[Stored data]
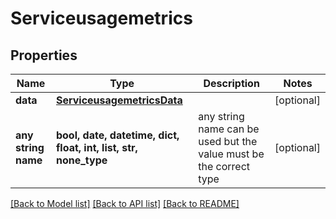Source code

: # Serviceusagemetrics


## Properties
Name | Type | Description | Notes
------------ | ------------- | ------------- | -------------
**data** | [**ServiceusagemetricsData**](ServiceusagemetricsData.md) |  | [optional] 
**any string name** | **bool, date, datetime, dict, float, int, list, str, none_type** | any string name can be used but the value must be the correct type | [optional]

[[Back to Model list]](../README.md#documentation-for-models) [[Back to API list]](../README.md#documentation-for-api-endpoints) [[Back to README]](../README.md)


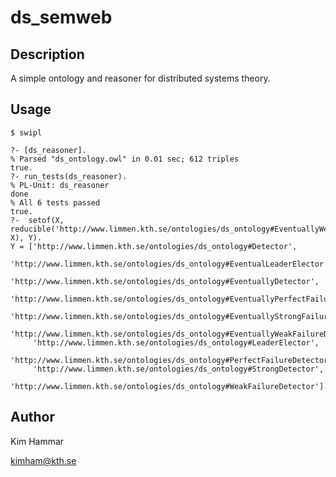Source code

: # ds_semweb

## Description

A simple ontology and reasoner for distributed systems theory.

## Usage

    $ swipl

    ?- [ds_reasoner].
    % Parsed "ds_ontology.owl" in 0.01 sec; 612 triples
    true.
    ?- run_tests(ds_reasoner).
    % PL-Unit: ds_reasoner 
    done
    % All 6 tests passed
    true.    
    ?-  setof(X, reducible('http://www.limmen.kth.se/ontologies/ds_ontology#EventuallyWeakFailureDetector', X), Y).
    Y = ['http://www.limmen.kth.se/ontologies/ds_ontology#Detector',
         'http://www.limmen.kth.se/ontologies/ds_ontology#EventualLeaderElector',
         'http://www.limmen.kth.se/ontologies/ds_ontology#EventuallyDetector',
         'http://www.limmen.kth.se/ontologies/ds_ontology#EventuallyPerfectFailureDetector',
         'http://www.limmen.kth.se/ontologies/ds_ontology#EventuallyStrongFailureDetector',
         'http://www.limmen.kth.se/ontologies/ds_ontology#EventuallyWeakFailureDetector',
         'http://www.limmen.kth.se/ontologies/ds_ontology#LeaderElector',
         'http://www.limmen.kth.se/ontologies/ds_ontology#PerfectFailureDetector',
         'http://www.limmen.kth.se/ontologies/ds_ontology#StrongDetector',
         'http://www.limmen.kth.se/ontologies/ds_ontology#WeakFailureDetector'].

## Author

Kim Hammar

<kimham@kth.se>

## GOAL OF THE EXERCISE:
The job here is to find each line above with the word "Description" and copy it.

## YOUR RESPONSE:
Name | Type | Description | Notes
## Description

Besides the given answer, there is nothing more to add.